*** Opening DATA FOR ANALYSIS ***

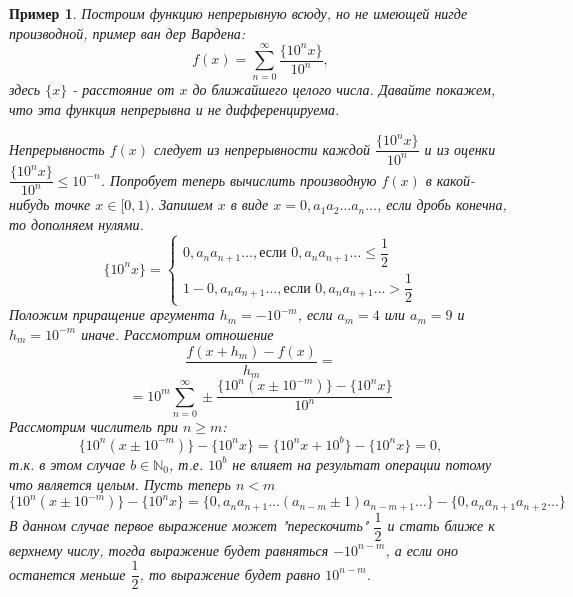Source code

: \documentclass{book} %
\newtheorem{example}{Пример}[chapter] %
\theoremstyle{definition}
\theoremstyle{remark}
\begin{document}
		\begin{example}
		Построим функцию непрерывную всюду, но не имеющей нигде производной, пример ван дер Вардена:
			\begin{equation}
				f(x) = \sum\limits_{n=0}^{\infty} \dfrac{\{10^n x\}}{10^n}, 
			\end{equation}
			здесь $\{x\}$ - расстояние от $x$ до ближайшего целого числа. Давайте покажем, что эта функция непрерывна и не дифференцируема.
			\par
			Непрерывность $f(x)$ следует из непрерывности каждой $\dfrac{\{10^n x\}}{10^n}$ и из оценки $\dfrac{\{10^n x\}}{10^n} \leq 10^{-n}$. Попробует теперь вычислить производную $f(x)$ в какой-нибудь точке $x \in [0, 1)$. Запишем $x$ в виде $x = 0,a_1a_2\dots a_n\dots$, если дробь конечна, то дополняем нулями.
			\begin{equation*}
				\{10^n x\} = \begin{cases} 
					0,a_{n}a_{n+1}\dots, \text{если }	0,a_{n}a_{n+1}\dots \leq \dfrac12 \\
					1 - 0,a_{n}a_{n+1}\dots, \text{если } 0,a_{n}a_{n+1}\dots > \dfrac12
				\end{cases}
			\end{equation*}
			Положим приращение аргумента $h_m = - 10^{-m}$, если $a_m = 4$ или $a_m = 9$ и $h_m = 10^{-m}$ иначе. Рассмотрим отношение
			\begin{equation*}
				\dfrac{f(x+h_m) - f(x)}{h_m} = 
			\end{equation*}
			\begin{equation*}
				= 10^m \sum\limits_{n=0}^{\infty} \pm \dfrac{\{10^n(x\pm 10^{-m})\} - \{10^nx\}}{10^n}
			\end{equation*}
			Рассмотрим числитель при $n \geq m$:
			\begin{equation*}
				\{10^n(x\pm 10^{-m})\} - \{10^nx\} = \{ 10^nx + 10^b\} - \{10^nx\} = 0, 
			\end{equation*}
			т.к. в этом случае $b \in \mathbb{N}_0$, т.е. $10^b$ не влияет на результат операции потому что является целым. Пусть теперь $ n < m$
			\begin{equation*}
				\{10^n(x\pm 10^{-m})\} - \{10^nx\} = \{0,a_na_{n+1}\dots (a_{n-m} \pm 1) a_{n-m+1} \dots\} - \{0,a_na_{n+1}a_{n+2}\dots\}
			\end{equation*}
			В данном случае первое выражение может "перескочить"  $\dfrac12$ и стать ближе к верхнему числу, тогда выражение будет равняться $-10^{n-m}$, а если оно останется меньше $\dfrac12$, то выражение будет равно $10^{n-m}$. 
			

\end{example}
\end{document}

*** Closing DATA FOR ANALYSIS ***

* **ACTIVITY**:
Provide the number of lines in the records above that contain the word "Рассмотрим", with no additional words.

* **WRITTEN ANSWER**:
2